* [Records supplied]

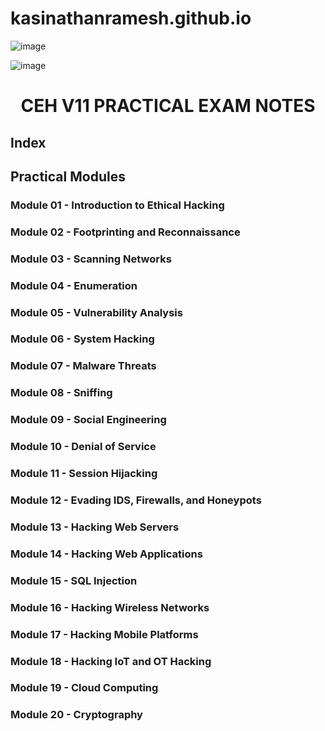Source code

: # kasinathanramesh.github.io

![image](https://user-images.githubusercontent.com/82864174/212504574-94a6ce82-78c6-493b-9cb6-c66f7235e3e5.png)

![image](https://user-images.githubusercontent.com/82864174/212504619-30b7dfbf-01cc-4e33-abe6-3c12eb33ec7d.png)

<h1 align="center">CEH V11 PRACTICAL EXAM NOTES</h1>

## Index

## Practical Modules

### Module 01 - Introduction to Ethical Hacking
### Module 02 - Footprinting and Reconnaissance
### Module 03 - Scanning Networks
### Module 04 - Enumeration
### Module 05 - Vulnerability Analysis
### Module 06 - System Hacking
### Module 07 - Malware Threats
### Module 08 - Sniffing
### Module 09 - Social Engineering
### Module 10 - Denial of Service
### Module 11 - Session Hijacking
### Module 12 - Evading IDS, Firewalls, and Honeypots
### Module 13 - Hacking Web Servers
### Module 14 - Hacking Web Applications
### Module 15 - SQL Injection
### Module 16 - Hacking Wireless Networks
### Module 17 - Hacking Mobile Platforms
### Module 18 - Hacking IoT and OT Hacking
### Module 19 - Cloud Computing
### Module 20 - Cryptography
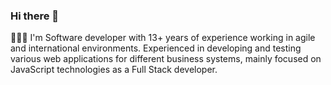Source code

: ### Hi there 👋

👨🏻‍💻 I'm Software developer with 13+ years of experience working in agile and international
environments. Experienced in developing and testing various web applications for
different business systems, mainly focused on JavaScript technologies as a Full Stack developer.

<!--
**markoristic3ap/markoristic3ap** is a ✨ _special_ ✨ repository because its `README.md` (this file) appears on your GitHub profile.

Here are some ideas to get you started:

- 🔭 I’m currently working on ...
- 🌱 I’m currently learning ...
- 👯 I’m looking to collaborate on ...
- 🤔 I’m looking for help with ...
- 💬 Ask me about ...
- 📫 How to reach me: ...
- 😄 Pronouns: ...
- ⚡ Fun fact: ...
-->
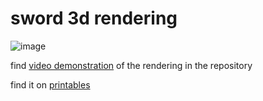 # sword 3d rendering

![image](https://github.com/user-attachments/assets/7d017549-32fc-4882-931a-600bdd8a72d7)

find [video demonstration](https://github.com/arsoninstigator/sword.stl/blob/main/sword-finalpreview.webm) of the rendering in the repository

find it on [printables](https://www.printables.com/model/1005038-sword)
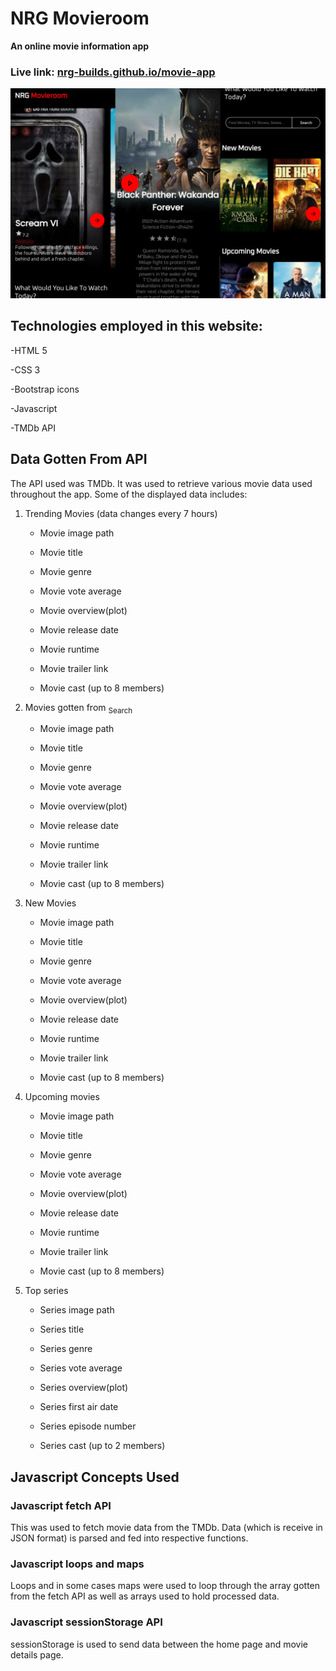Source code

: # NRG Movieroom

**An online movie information app**

### Live link: [nrg-builds.github.io/movie-app](https://nrg-builds.github.io/movie-app)

![Different Pages Of Movie App](/movie-app.jpg)

## Technologies employed in this website:

-HTML 5

-CSS 3

-Bootstrap icons

-Javascript

-TMDb API

## Data Gotten From API

The API used was TMDb. It was used to retrieve various movie data used throughout the app. Some of the displayed data includes:

1. Trending Movies (data changes every 7 hours)

   - Movie image path

   - Movie title

   - Movie genre

   - Movie vote average

   - Movie overview(plot)

   - Movie release date

   - Movie runtime

   - Movie trailer link

   - Movie cast (up to 8 members)

2. Movies gotten from <sub>Search</sub>

   - Movie image path

   - Movie title

   - Movie genre

   - Movie vote average

   - Movie overview(plot)

   - Movie release date

   - Movie runtime

   - Movie trailer link

   - Movie cast (up to 8 members)

3. New Movies 

   - Movie image path

   - Movie title

   - Movie genre

   - Movie vote average

   - Movie overview(plot)

   - Movie release date

   - Movie runtime

   - Movie trailer link

   - Movie cast (up to 8 members)

4. Upcoming movies

   - Movie image path

   - Movie title

   - Movie genre

   - Movie vote average

   - Movie overview(plot)

   - Movie release date

   - Movie runtime

   - Movie trailer link

   - Movie cast (up to 8 members)

5. Top series

   - Series image path

   - Series title

   - Series genre

   - Series vote average

   - Series overview(plot)

   - Series first air date

   - Series episode number

   - Series cast (up to 2 members)

## Javascript Concepts Used

### Javascript fetch API

This was used to fetch movie data from the TMDb. Data (which is receive in JSON format) is parsed and fed into respective functions.

### Javascript loops and maps

Loops and in some cases maps were used to loop through the array gotten from the fetch API as well as arrays used to hold processed data.

### Javascript sessionStorage API

sessionStorage is used to send data between the home page and movie details page.

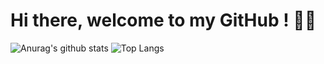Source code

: # Hi there, welcome to my GitHub ! 👋🔭
![Anurag's github stats](https://github-readme-stats.vercel.app/api?username=JonasMht&show_icons=true&theme=merko)
![Top Langs](https://github-readme-stats.vercel.app/api/top-langs/?username=JonasMht&layout=compact)

<!--
**JonasMht/JonasMht** is a ✨ _special_ ✨ repository because its `README.md` (this file) appears on your GitHub profile.

Here are some ideas to get you started:

- 🔭 I’m currently working on ...
- 🌱 I’m currently learning ...
- 👯 I’m looking to collaborate on ...
- 🤔 I’m looking for help with ...
- 💬 Ask me about ...
- 📫 How to reach me: ...
- 😄 Pronouns: ...
- ⚡ Fun fact: ...
-->
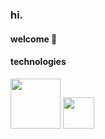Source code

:### hi.

#### welcome 🦭

#### technologies
<img src="https://cdn.jsdelivr.net/gh/devicons/devicon@latest/icons/cypressio/cypressio-original-wordmark.svg" width="80" height="80" /> <img src="https://cdn.jsdelivr.net/gh/devicons/devicon@latest/icons/javascript/javascript-original.svg" width="50" height="50" />
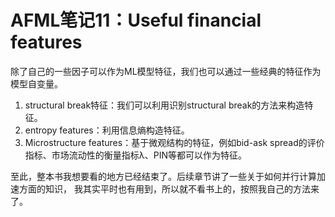 # AFML笔记11：Useful financial features

除了自己的一些因子可以作为ML模型特征，我们也可以通过一些经典的特征作为模型自变量。
1. structural break特征：我们可以利用识别structural break的方法来构造特征。
2. entropy features：利用信息熵构造特征。
3. Microstructure features：基于微观结构的特征，例如bid-ask spread的评价指标、市场流动性的衡量指标λ、PIN等都可以作为特征。

至此，整本书我想要看的地方已经结束了。后续章节讲了一些关于如何并行计算加速方面的知识，
我其实平时也有用到，所以就不看书上的，按照我自己的方法来了。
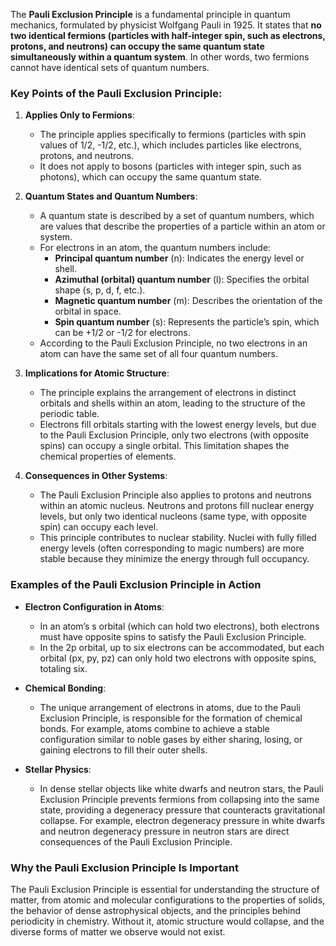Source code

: The **Pauli Exclusion Principle** is a fundamental principle in quantum mechanics, formulated by physicist Wolfgang Pauli in 1925. It states that **no two identical fermions (particles with half-integer spin, such as electrons, protons, and neutrons) can occupy the same quantum state simultaneously within a quantum system**. In other words, two fermions cannot have identical sets of quantum numbers.

### Key Points of the Pauli Exclusion Principle:

1. **Applies Only to Fermions**:
   - The principle applies specifically to fermions (particles with spin values of 1/2, -1/2, etc.), which includes particles like electrons, protons, and neutrons.
   - It does not apply to bosons (particles with integer spin, such as photons), which can occupy the same quantum state.

2. **Quantum States and Quantum Numbers**:
   - A quantum state is described by a set of quantum numbers, which are values that describe the properties of a particle within an atom or system.
   - For electrons in an atom, the quantum numbers include:
     - **Principal quantum number** (n): Indicates the energy level or shell.
     - **Azimuthal (orbital) quantum number** (l): Specifies the orbital shape (s, p, d, f, etc.).
     - **Magnetic quantum number** (m): Describes the orientation of the orbital in space.
     - **Spin quantum number** (s): Represents the particle’s spin, which can be +1/2 or -1/2 for electrons.
   - According to the Pauli Exclusion Principle, no two electrons in an atom can have the same set of all four quantum numbers.

3. **Implications for Atomic Structure**:
   - The principle explains the arrangement of electrons in distinct orbitals and shells within an atom, leading to the structure of the periodic table.
   - Electrons fill orbitals starting with the lowest energy levels, but due to the Pauli Exclusion Principle, only two electrons (with opposite spins) can occupy a single orbital. This limitation shapes the chemical properties of elements.

4. **Consequences in Other Systems**:
   - The Pauli Exclusion Principle also applies to protons and neutrons within an atomic nucleus. Neutrons and protons fill nuclear energy levels, but only two identical nucleons (same type, with opposite spin) can occupy each level.
   - This principle contributes to nuclear stability. Nuclei with fully filled energy levels (often corresponding to magic numbers) are more stable because they minimize the energy through full occupancy.

### Examples of the Pauli Exclusion Principle in Action

- **Electron Configuration in Atoms**:
   - In an atom’s s orbital (which can hold two electrons), both electrons must have opposite spins to satisfy the Pauli Exclusion Principle.
   - In the 2p orbital, up to six electrons can be accommodated, but each orbital (px, py, pz) can only hold two electrons with opposite spins, totaling six.

- **Chemical Bonding**:
   - The unique arrangement of electrons in atoms, due to the Pauli Exclusion Principle, is responsible for the formation of chemical bonds. For example, atoms combine to achieve a stable configuration similar to noble gases by either sharing, losing, or gaining electrons to fill their outer shells.

- **Stellar Physics**:
   - In dense stellar objects like white dwarfs and neutron stars, the Pauli Exclusion Principle prevents fermions from collapsing into the same state, providing a degeneracy pressure that counteracts gravitational collapse. For example, electron degeneracy pressure in white dwarfs and neutron degeneracy pressure in neutron stars are direct consequences of the Pauli Exclusion Principle.

### Why the Pauli Exclusion Principle Is Important

The Pauli Exclusion Principle is essential for understanding the structure of matter, from atomic and molecular configurations to the properties of solids, the behavior of dense astrophysical objects, and the principles behind periodicity in chemistry. Without it, atomic structure would collapse, and the diverse forms of matter we observe would not exist.
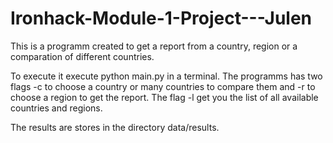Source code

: # Ironhack-Module-1-Project---Julen

This is a programm created to get a report from a country, region or a comparation of different countries.

To execute it execute python main.py in a terminal. The programms has two flags -c to choose a country or many countries to compare them and -r to choose a region to get the report. The flag -l get you the list of all available countries and regions.

The results are stores in the directory data/results.
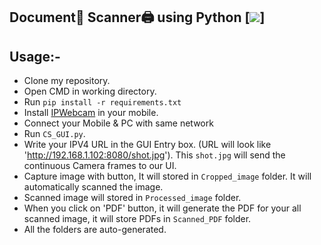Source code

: ##  Document📝 Scanner🖨️ using Python [![](https://img.shields.io/github/license/sourcerer-io/hall-of-fame.svg)]

## Usage:-

- Clone my repository.
- Open CMD in working directory.
- Run `pip install -r requirements.txt`
- Install [IPWebcam](https://play.google.com/store/apps/details?id=com.pas.webcam&hl=en_IN&gl=US) in your mobile.
- Connect your Mobile & PC with same network
- Run `CS_GUI.py`.
- Write your IPV4 URL in the GUI Entry box. (URL will look like 'http://192.168.1.102:8080/shot.jpg'). This `shot.jpg` will send the continuous Camera frames to our UI.
- Capture image with button, It will stored in `Cropped_image` folder. It will automatically scanned the image.
- Scanned image will stored in `Processed_image` folder.
- When you click on 'PDF' button, it will generate the PDF for your all scanned image, it will store PDFs in  `Scanned_PDF` folder.
- All the folders are auto-generated.



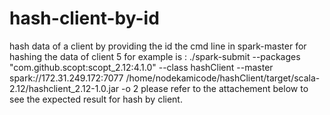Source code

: # hash-client-by-id
hash data of a client by providing the id 
the cmd line in spark-master for hashing the data of client 5 for example is :
./spark-submit --packages "com.github.scopt:scopt_2.12:4.1.0" --class hashClient --master spark://172.31.249.172:7077 /home/nodekamicode/hashClient/target/scala-2.12/hashclient_2.12-1.0.jar -o 2
please refer to the attachement below to see the expected result for hash by client.
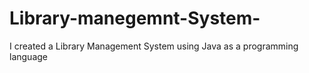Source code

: # Library-manegemnt-System-
I created a Library Management System using Java as a programming language
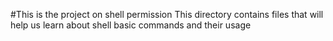 #This is the project on shell permission
This directory contains files that will help us learn about shell basic commands and their usage

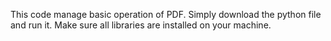 This code manage basic operation of PDF. 
Simply download the python file and run it. 
Make sure all libraries are installed on your machine.
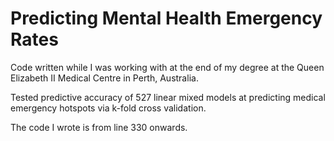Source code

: # Predicting Mental Health Emergency Rates
Code written while I was working with at the end of my degree at the Queen Elizabeth II Medical Centre in Perth, Australia.

Tested predictive accuracy of 527 linear mixed models at predicting medical emergency hotspots via k-fold cross validation.

The code I wrote is from line 330 onwards.
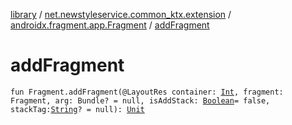 [library](../../index.md) / [net.newstyleservice.common_ktx.extension](../index.md) / [androidx.fragment.app.Fragment](index.md) / [addFragment](./add-fragment.md)

# addFragment

`fun Fragment.addFragment(@LayoutRes container: `[`Int`](https://kotlinlang.org/api/latest/jvm/stdlib/kotlin/-int/index.html)`, fragment: Fragment, arg: Bundle? = null, isAddStack: `[`Boolean`](https://kotlinlang.org/api/latest/jvm/stdlib/kotlin/-boolean/index.html)` = false, stackTag: `[`String`](https://kotlinlang.org/api/latest/jvm/stdlib/kotlin/-string/index.html)`? = null): `[`Unit`](https://kotlinlang.org/api/latest/jvm/stdlib/kotlin/-unit/index.html)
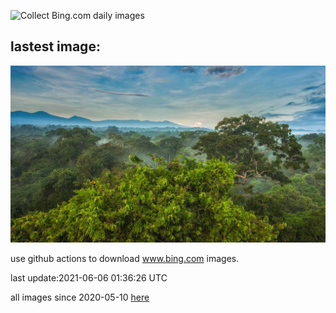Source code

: ![Collect Bing.com daily images](https://github.com/counter2015/bing-daily-images/workflows/Collect%20Bing.com%20daily%20images/badge.svg)
## lastest image:
![](images/ToucanRainforest.jpg)

use github actions to download www.bing.com images.

last update:2021-06-06 01:36:26 UTC

all images since 2020-05-10 [here](https://github.com/counter2015/bing-daily-images/tree/master/images) 
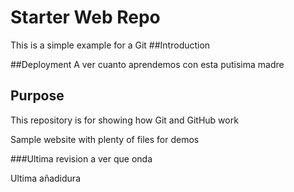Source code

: # Starter Web Repo
This is a simple example for a Git
##Introduction

##Deployment
A ver cuanto aprendemos con esta putisima madre
## Purpose

This repository is for showing how Git and GitHub work

Sample website with plenty of files for demos

###Ultima revision a ver que onda

Ultima añadidura
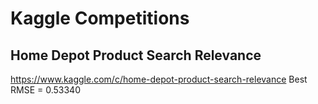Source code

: # Kaggle Competitions
## Home Depot Product Search Relevance
https://www.kaggle.com/c/home-depot-product-search-relevance
Best RMSE = 0.53340
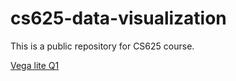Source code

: # cs625-data-visualization
This is a public repository for CS625 course.

<a href="https://vega.github.io/editor/?#/url/vega-lite/N4IgJAzgxgFgpgWwIYgFwhgF0wBwqgegIDc4BzJAOjIEtMYBXAI0poHsDp5kTykBaADZ04JACyUAVhDYA7EABoQAEySYUqUAwBOgtBmx5CBbUgDu1OoyYMIcbVDmY4szJUcICkpKWUNBAGb2ymy2BFAQAGwATACs-Krq-MQ0EAxIwgBeauyyBMgQztoEAIoAjO4QxCAAvkpmNMr0aACcsQAMSvA0ZFhoHZ0ggkgAnvZoANqgLo7KNLJkaKAAHksgATRwgsr6AOpwcADWiiCYIzhw+mzac7IZtUojaxtbO+gAahkMl0pnF-oAR3SrjoOVIDxAjkE12em22+gAEnAMvQAAQAEVSmG0NCgmBOf0u6FkbAQ83uNTqQ1G41QUxAyG0x3QwlklzqoDsgjgeNya2GTC2a0J+gg8zI3JObKQ2jghTQ2O+Sjk+gQoTsbFI2hOMzYtzIEEmIFWAF0lIgcGd9CS2bUqYzmSAcGx5vjzbJZuK1mwcEgoHQnppIXI5pg+UGuTywyqWUhBXolMQvkSylSk4Jvmh2pSaiaOadTLIIAFrghJqANoIimtI7yY9T43azdSxtq6aAHcLzkSQNp-D9g9C2yAyKYnlTdfq1qsgyL0NdbvclC94eh9kc7fnJ17Z3BlvjZ93AcCw+ow+Dl3C3iBPhn2UoZ6A5yAF+SE+sr3sDscqYGn0f0CBJAQTPGgLw-V59FvTNKSUYZW3LBkZWZf9-nQZx9xOQptDYQ4ezMGARCw7FcLgXZGmaVBoiUDIenkFk4ACN0VBnWIlGUQN+FiWCO2Qrs0NOPdmNosh6KGRjmOUVj2M47j3U9BY1ihGFDwEkkyTud8V2vJEURgDEsRxPFNzzUyaiAA">Vega lite Q1</a>
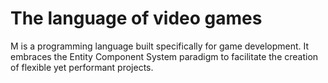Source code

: # The language of video games
M is a programming language built specifically for game development. It embraces the Entity Component System paradigm to facilitate the creation of flexible yet performant projects.

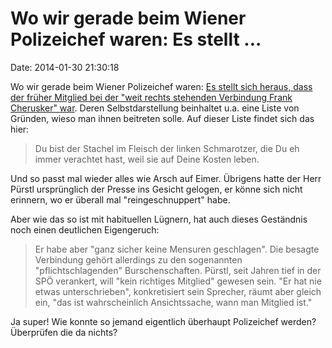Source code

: Wo wir gerade beim Wiener Polizeichef waren: Es stellt \...
===========================================================

Date: 2014-01-30 21:30:18

Wo wir gerade beim Wiener Polizeichef waren: [Es stellt sich heraus,
dass der früher Mitglied bei der \"weit rechts stehenden Verbindung
Frank Cherusker\"
war](http://derstandard.at/1389858816736/Puerstls-Jugend-als-Stachel-im-Fleisch-linker-Schmarotzer).
Deren Selbstdarstellung beinhaltet u.a. eine Liste von Gründen, wieso
man ihnen beitreten solle. Auf dieser Liste findet sich das hier:

> Du bist der Stachel im Fleisch der linken Schmarotzer, die Du eh immer
> verachtet hast, weil sie auf Deine Kosten leben.

Und so passt mal wieder alles wie Arsch auf Eimer. Übrigens hatte der
Herr Pürstl ursprünglich der Presse ins Gesicht gelogen, er könne sich
nicht erinnern, wo er überall mal \"reingeschnuppert\" habe.

Aber wie das so ist mit habituellen Lügnern, hat auch dieses Geständnis
noch einen deutlichen Eigengeruch:

> Er habe aber \"ganz sicher keine Mensuren geschlagen\". Die besagte
> Verbindung gehört allerdings zu den sogenannten \"pflichtschlagenden\"
> Burschenschaften. Pürstl, seit Jahren tief in der SPÖ verankert, will
> \"kein richtiges Mitglied\" gewesen sein. \"Er hat nie etwas
> unterschrieben\", konkretisiert sein Sprecher, räumt aber gleich ein,
> \"das ist wahrscheinlich Ansichtssache, wann man Mitglied ist.\"

Ja super! Wie konnte so jemand eigentlich überhaupt Polizeichef werden?
Überprüfen die da nichts?
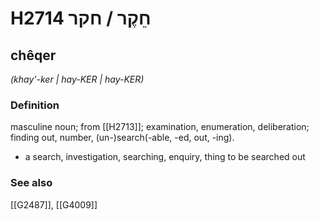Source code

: # H2714 חֵקֶר / חקר

## chêqer

_(khay'-ker | hay-KER | hay-KER)_

### Definition

masculine noun; from [[H2713]]; examination, enumeration, deliberation; finding out, number, (un-)search(-able, -ed, out, -ing).

- a search, investigation, searching, enquiry, thing to be searched out
### See also

[[G2487]], [[G4009]]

* [What the task asks]
Give back exactly the lines above starting at the line where "in your mobile." appears and ending at the line where "- Scanned image" appears, both included, with no other lines.

* [Output below]
- Install [IPWebcam](https://play.google.com/store/apps/details?id=com.pas.webcam&hl=en_IN&gl=US) in your mobile.
- Connect your Mobile & PC with same network
- Run `CS_GUI.py`.
- Write your IPV4 URL in the GUI Entry box. (URL will look like 'http://192.168.1.102:8080/shot.jpg'). This `shot.jpg` will send the continuous Camera frames to our UI.
- Capture image with button, It will stored in `Cropped_image` folder. It will automatically scanned the image.
- Scanned image will stored in `Processed_image` folder.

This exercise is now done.